The primary storage medium for storing image data in Alexandria will be in terms of files on a distributed file-system. In the absence of appropriate tools, a user wishing to access relevant maps in such a system needs to have a complete knowledge of file organization on individual storage sites.
An initial approach of integrating these storage sites would be to use tools such as network file systems (e.g., Sun NFS). Unfortunately, there are two problems with this approach. The first is that network file systems assume that all the storage sites are within a single administrative domain. The other problem is that this approach results in a statically organized naming hierarchy and is not extensible. We envision a digital library to encompass multiple administrative domains. Assuming that a single naming organization would be acceptable to all administrative domains and would suit the needs of the entire user community will be short-sighted. In particular, we would like the naming and storage organization that is extensible and is adaptive to the needs of its users. Ideally, multiple naming and storage organizations should be allowed to co-exist serving different user groups.
In a related project on scientific databases, we have integrated a virtual file system, called Prospero [49], to provide transparent access to distributed data. The most desirable aspect of Prospero is that it permits multiple organization of the underlying file-systems. For example, users studying the hydrological properties of a particular region may want the information to be organized in terms of the water-basins of that region. On the other hand, geographers analyzing the vegetation and forestry of the same region may perhaps require the image data to be organized differently. We propose to integrate customized naming and storage organization of image data with the Alexandria testbed.
Although the virtual file system enables the users to access distributed data transparently, it still requires its users to retrieve images based on external properties (i.e. file-names). This organization is appropriate for the class of users who are experts in their domain and know their data well. A casual user may still find it very difficult and cumbersome to retrieve images in such a system. Image processing techniques for content-based indexing will be used to design index structures and access methods to enable the users to access and retrieve information based on their internal properties or attributes. Various data-structures have been proposed for such retrieval and manipulation [60][59] that we can utilize to construct multi-attribute indexing mechanisms for providing efficient access to distributed image databases.
Since the primary data or images will be used in read-only mode, the problem of update conflicts and the need for concurrency control would not exist. Hence, image sharing will not result in throughput degradation for the various users. However, due to the distributed nature of the data, the index structure must also be distributed among the various locations where the data is stored, as well as where the users are located. We can envision each user profile as specifying the domain of interest for that particular user, hence when the user starts a query session, the part of the index structure, which is of interest, can be loaded into his/her local machine. This temporary caching of the index structure could be quite useful in speeding up the search process. However, another, and equally important aspect of this localization of the index structure is that it can be customized or adapted to the user's profile. Typically, each user would like to view the image according to his/ her interpretation. In addition, each user as a result of their interest/user profile may want to change or modify his/her interpretation. Thus, a one time static database modeling support will be completely inadequate for such an environment. Contrast this with more traditional database applications such as banking, airlines, and accounting, in which the database schema is relatively static for a long duration. Thus we feel that the digital library must be highly extensible and must provide means for dynamic changes in the schema definition and the index structure. The distributed index structure for digital libraries needs to adapt to the various users and should provide fast access based on the different needs. Finally, and even though most of the usage of a digital library involves searches or simple appending of data, the librarian may need to revise the index structure either in its entirety, or for some subset of the data. In these cases, a distributed restructuring of the index structure must occur. This could be done off line at a significant cost due to the disruption of services, or could be done concurrently with user queries. During the course of this project, we plan to explore and implement various efficient concurrency control protocols that are especially suitable for multi-dimensional index structures [2].
The shared resources in Alexandria will consist of data, metadata, index structures, network resources for accessing remote data, and local computational resources. These resources need to be used efficiently in order to ensure fast response time to users. Existing resource allocation algorithms may not scale up to Alexandria, on account of a large number of heterogeneous users and the possibility of site and network failures.
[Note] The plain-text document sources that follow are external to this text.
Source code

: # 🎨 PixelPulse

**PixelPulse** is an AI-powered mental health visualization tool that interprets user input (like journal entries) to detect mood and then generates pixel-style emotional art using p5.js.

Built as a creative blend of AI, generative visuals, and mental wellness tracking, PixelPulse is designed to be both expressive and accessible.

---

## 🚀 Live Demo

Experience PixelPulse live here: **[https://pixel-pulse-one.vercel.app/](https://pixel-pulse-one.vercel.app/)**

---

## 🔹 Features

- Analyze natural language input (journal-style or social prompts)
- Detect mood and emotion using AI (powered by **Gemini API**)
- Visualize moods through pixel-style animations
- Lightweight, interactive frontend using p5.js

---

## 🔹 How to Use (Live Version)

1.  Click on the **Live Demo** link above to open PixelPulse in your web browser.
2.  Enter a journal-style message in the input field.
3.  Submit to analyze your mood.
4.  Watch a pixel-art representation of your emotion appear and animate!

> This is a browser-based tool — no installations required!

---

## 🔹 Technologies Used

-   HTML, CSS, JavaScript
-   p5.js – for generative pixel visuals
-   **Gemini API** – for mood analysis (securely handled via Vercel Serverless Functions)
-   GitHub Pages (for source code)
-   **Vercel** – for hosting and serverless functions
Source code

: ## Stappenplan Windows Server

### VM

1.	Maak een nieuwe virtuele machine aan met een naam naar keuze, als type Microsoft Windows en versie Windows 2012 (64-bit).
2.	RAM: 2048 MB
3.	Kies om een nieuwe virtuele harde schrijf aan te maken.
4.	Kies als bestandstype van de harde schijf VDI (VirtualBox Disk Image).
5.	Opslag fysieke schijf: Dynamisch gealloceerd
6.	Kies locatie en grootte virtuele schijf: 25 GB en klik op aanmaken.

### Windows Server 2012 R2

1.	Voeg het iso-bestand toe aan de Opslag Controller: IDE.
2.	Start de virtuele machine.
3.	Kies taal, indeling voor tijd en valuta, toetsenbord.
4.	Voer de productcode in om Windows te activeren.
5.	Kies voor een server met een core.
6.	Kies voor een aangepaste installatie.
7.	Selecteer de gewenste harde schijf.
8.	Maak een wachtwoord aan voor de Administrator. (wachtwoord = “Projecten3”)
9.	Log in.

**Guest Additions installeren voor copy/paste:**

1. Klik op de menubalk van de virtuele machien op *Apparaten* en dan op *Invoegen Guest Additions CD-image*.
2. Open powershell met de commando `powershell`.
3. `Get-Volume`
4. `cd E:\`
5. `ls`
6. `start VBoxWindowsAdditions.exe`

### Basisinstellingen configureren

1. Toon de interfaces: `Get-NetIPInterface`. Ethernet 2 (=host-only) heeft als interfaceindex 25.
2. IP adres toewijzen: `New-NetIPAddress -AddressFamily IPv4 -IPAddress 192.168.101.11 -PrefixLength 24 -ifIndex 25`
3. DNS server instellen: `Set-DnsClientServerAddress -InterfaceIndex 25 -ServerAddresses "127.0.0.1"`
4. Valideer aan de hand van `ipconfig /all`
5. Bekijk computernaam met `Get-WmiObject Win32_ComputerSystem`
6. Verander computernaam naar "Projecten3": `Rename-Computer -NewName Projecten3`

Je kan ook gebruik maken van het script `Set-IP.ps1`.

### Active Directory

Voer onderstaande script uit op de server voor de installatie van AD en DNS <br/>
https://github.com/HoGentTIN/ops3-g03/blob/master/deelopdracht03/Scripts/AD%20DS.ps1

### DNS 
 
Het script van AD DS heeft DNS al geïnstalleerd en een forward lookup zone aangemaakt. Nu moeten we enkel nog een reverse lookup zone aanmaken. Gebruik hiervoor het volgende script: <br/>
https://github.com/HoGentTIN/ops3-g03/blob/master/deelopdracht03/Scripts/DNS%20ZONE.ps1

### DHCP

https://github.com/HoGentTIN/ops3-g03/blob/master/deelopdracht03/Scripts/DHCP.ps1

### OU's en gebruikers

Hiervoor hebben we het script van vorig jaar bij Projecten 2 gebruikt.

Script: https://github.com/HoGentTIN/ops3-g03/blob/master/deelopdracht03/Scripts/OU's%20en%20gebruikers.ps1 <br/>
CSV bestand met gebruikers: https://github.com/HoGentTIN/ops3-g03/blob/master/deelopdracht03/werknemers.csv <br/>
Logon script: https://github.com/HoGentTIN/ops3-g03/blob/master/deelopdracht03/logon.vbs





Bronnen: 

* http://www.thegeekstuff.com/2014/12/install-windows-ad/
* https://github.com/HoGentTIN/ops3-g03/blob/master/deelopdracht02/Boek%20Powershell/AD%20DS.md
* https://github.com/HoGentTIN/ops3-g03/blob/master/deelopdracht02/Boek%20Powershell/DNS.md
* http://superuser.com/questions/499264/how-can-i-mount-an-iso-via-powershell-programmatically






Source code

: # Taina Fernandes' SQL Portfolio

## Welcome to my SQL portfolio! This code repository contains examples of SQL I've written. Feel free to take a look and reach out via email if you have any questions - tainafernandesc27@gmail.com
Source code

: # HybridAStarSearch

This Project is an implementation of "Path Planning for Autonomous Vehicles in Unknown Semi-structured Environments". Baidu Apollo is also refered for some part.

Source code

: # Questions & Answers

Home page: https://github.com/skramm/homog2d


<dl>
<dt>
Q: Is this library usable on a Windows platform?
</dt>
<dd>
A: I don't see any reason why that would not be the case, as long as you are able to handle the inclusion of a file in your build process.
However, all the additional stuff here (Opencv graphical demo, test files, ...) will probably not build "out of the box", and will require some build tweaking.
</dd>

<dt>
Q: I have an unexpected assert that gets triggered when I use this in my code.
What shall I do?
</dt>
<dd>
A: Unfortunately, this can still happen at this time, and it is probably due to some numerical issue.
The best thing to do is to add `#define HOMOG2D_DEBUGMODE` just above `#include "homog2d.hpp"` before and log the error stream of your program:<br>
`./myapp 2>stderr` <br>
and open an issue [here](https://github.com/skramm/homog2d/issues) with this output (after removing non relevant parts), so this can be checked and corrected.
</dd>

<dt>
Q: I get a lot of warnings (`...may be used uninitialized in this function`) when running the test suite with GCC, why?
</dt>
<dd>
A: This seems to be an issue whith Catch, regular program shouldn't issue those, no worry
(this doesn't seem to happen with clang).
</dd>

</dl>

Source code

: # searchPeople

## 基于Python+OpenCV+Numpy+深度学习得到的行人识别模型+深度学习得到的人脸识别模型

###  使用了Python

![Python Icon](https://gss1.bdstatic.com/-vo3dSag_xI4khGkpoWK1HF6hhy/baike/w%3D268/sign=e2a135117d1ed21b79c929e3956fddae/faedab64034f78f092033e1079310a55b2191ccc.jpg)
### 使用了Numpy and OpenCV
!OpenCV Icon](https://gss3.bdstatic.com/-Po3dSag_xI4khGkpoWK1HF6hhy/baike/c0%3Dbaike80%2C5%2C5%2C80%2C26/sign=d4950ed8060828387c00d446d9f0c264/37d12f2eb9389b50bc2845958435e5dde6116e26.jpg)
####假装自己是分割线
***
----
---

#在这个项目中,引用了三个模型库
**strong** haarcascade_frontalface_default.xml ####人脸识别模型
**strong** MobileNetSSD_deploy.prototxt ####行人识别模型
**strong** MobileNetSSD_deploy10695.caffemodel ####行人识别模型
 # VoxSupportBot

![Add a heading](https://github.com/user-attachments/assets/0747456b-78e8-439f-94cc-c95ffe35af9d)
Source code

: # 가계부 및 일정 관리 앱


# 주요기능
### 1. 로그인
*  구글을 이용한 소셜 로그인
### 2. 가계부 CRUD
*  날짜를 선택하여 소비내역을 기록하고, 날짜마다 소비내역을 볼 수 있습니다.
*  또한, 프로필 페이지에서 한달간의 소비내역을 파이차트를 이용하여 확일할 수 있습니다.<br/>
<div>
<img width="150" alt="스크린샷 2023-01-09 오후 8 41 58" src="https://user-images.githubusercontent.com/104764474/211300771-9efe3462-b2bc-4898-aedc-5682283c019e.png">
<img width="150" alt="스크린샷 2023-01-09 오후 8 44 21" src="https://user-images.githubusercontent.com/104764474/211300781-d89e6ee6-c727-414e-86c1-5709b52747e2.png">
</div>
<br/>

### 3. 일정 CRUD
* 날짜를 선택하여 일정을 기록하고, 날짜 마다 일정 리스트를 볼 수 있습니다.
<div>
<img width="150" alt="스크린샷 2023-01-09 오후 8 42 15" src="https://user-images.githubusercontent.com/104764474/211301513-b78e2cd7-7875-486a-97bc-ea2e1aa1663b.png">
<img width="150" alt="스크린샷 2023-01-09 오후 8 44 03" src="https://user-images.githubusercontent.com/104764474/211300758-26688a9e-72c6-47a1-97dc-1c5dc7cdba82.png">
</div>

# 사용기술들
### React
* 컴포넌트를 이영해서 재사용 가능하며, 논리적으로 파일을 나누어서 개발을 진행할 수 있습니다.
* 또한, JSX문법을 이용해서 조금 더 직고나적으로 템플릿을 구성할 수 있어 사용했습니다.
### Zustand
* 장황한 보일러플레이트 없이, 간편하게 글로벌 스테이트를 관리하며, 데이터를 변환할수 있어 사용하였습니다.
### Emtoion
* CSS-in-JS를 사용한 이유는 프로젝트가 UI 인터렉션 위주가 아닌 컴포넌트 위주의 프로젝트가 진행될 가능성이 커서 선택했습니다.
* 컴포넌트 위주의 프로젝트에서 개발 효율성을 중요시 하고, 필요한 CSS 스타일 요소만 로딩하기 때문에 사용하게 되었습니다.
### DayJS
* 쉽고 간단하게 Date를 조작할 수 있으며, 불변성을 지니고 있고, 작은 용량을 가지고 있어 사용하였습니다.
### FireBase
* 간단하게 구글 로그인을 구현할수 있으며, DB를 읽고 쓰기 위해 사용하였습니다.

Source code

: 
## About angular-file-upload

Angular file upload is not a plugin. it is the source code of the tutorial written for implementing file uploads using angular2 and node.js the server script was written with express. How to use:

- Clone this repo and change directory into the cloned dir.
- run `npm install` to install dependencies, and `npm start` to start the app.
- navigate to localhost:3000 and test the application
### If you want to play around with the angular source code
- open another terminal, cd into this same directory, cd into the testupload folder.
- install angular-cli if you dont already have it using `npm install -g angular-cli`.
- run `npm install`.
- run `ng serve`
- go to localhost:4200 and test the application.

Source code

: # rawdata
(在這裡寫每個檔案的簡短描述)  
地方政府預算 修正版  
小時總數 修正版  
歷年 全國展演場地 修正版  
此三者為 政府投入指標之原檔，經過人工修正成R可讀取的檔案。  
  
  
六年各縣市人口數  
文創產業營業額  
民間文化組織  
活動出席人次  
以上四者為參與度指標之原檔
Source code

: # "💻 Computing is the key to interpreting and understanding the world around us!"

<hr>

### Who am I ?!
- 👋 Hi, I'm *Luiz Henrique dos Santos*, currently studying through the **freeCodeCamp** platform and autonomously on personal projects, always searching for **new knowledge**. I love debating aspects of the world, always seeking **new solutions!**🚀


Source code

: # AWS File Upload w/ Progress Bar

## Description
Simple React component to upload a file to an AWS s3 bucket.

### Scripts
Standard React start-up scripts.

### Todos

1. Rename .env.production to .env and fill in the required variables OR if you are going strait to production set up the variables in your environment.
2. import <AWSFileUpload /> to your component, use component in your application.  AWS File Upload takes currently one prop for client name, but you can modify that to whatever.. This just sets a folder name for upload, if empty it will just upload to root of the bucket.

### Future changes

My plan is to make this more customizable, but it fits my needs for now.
We have previously investigated efficient fault-tolerant algorithms for resource allocation in distributed systems [12][11][10][13][4][3]. These algorithms present solutions to a number of resource allocation paradigms such as mutual exclusion, job scheduling, and dining philosophers, while emphasizing on failure locality, low contention, and reliability. We will examine the adoption of these and other existing algorithms for Alexandria and also continue to design new algorithms in the specific context of a digital library.